* [WHAT TO DO]:
For the listing below, return the line containing "2. [ ] Search FAQs", the line containing "- **Flagged Section:**", and all lines in between, exactly as written and nothing else.

RECORDS FOR THE EXERCISE START

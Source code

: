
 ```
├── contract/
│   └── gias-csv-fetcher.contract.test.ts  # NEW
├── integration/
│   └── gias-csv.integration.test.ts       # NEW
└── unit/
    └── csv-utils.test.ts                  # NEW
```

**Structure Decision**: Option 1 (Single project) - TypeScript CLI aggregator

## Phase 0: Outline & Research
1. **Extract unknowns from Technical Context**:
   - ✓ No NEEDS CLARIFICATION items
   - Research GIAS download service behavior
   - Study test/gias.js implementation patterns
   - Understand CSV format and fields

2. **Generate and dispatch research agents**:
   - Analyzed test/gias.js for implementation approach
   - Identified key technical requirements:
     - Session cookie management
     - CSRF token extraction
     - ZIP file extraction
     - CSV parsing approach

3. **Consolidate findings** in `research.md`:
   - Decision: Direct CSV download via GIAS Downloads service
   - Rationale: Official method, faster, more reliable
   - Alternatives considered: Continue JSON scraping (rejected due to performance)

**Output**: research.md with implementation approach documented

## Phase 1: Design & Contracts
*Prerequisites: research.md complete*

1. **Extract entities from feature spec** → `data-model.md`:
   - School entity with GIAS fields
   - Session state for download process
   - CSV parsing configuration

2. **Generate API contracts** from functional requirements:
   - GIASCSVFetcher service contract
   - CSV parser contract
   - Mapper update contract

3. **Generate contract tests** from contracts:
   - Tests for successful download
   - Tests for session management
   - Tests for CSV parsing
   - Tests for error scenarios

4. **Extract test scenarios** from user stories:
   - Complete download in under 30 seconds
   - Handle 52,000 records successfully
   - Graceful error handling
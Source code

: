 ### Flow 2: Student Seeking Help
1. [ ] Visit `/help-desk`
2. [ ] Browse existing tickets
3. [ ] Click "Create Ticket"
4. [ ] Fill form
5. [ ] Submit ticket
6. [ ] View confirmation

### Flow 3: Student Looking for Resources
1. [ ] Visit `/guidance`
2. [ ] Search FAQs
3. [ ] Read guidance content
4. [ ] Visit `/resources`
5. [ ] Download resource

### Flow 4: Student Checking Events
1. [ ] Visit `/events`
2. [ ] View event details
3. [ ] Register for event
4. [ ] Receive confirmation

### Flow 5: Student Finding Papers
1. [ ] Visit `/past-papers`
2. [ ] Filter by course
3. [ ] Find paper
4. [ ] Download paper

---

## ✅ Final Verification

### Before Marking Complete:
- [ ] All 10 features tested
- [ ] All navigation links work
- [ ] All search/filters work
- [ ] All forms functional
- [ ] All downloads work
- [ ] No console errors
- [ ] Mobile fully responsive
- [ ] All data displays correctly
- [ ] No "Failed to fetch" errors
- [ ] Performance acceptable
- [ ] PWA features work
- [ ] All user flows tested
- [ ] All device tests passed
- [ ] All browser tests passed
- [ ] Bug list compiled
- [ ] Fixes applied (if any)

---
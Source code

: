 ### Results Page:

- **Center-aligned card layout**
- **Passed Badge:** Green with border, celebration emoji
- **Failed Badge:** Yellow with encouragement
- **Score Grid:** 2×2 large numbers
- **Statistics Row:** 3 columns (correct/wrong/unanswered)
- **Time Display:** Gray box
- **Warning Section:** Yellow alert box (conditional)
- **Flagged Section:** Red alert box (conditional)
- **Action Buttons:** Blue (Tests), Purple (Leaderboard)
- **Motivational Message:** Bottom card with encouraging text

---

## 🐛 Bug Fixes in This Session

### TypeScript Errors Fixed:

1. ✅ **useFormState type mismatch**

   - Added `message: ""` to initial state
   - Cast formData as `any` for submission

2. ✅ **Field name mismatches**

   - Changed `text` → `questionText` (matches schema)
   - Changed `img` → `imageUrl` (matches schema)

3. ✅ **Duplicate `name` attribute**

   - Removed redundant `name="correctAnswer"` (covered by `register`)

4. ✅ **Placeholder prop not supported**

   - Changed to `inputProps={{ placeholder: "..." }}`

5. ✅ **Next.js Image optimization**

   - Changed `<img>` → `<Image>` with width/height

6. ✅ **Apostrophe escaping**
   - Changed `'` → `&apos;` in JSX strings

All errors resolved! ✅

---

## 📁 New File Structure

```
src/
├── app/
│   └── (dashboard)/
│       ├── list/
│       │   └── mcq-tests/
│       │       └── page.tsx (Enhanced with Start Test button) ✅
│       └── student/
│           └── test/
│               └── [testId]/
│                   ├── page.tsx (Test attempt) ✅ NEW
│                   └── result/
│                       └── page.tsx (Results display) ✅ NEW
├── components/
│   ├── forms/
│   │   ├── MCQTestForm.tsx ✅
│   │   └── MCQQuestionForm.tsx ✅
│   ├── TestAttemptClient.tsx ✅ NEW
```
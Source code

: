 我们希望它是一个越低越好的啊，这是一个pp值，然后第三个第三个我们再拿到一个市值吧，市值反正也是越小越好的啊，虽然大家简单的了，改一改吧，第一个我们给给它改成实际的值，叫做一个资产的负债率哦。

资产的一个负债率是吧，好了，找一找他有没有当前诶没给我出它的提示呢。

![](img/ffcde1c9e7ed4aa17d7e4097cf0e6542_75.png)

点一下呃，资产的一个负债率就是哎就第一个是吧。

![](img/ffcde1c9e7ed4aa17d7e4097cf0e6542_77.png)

RECORDS FOR THE EXERCISE END

* [RESPONSE TO THIS TASK]:
2. [ ] Search FAQs
3. [ ] Read guidance content
4. [ ] Visit `/resources`
5. [ ] Download resource

### Flow 4: Student Checking Events
1. [ ] Visit `/events`
2. [ ] View event details
3. [ ] Register for event
4. [ ] Receive confirmation

### Flow 5: Student Finding Papers
1. [ ] Visit `/past-papers`
2. [ ] Filter by course
3. [ ] Find paper
4. [ ] Download paper

---

## ✅ Final Verification

### Before Marking Complete:
- [ ] All 10 features tested
- [ ] All navigation links work
- [ ] All search/filters work
- [ ] All forms functional
- [ ] All downloads work
- [ ] No console errors
- [ ] Mobile fully responsive
- [ ] All data displays correctly
- [ ] No "Failed to fetch" errors
- [ ] Performance acceptable
- [ ] PWA features work
- [ ] All user flows tested
- [ ] All device tests passed
- [ ] All browser tests passed
- [ ] Bug list compiled
- [ ] Fixes applied (if any)

---
Source code

: ### Results Page:

- **Center-aligned card layout**
- **Passed Badge:** Green with border, celebration emoji
- **Failed Badge:** Yellow with encouragement
- **Score Grid:** 2×2 large numbers
- **Statistics Row:** 3 columns (correct/wrong/unanswered)
- **Time Display:** Gray box
- **Warning Section:** Yellow alert box (conditional)
- **Flagged Section:** Red alert box (conditional)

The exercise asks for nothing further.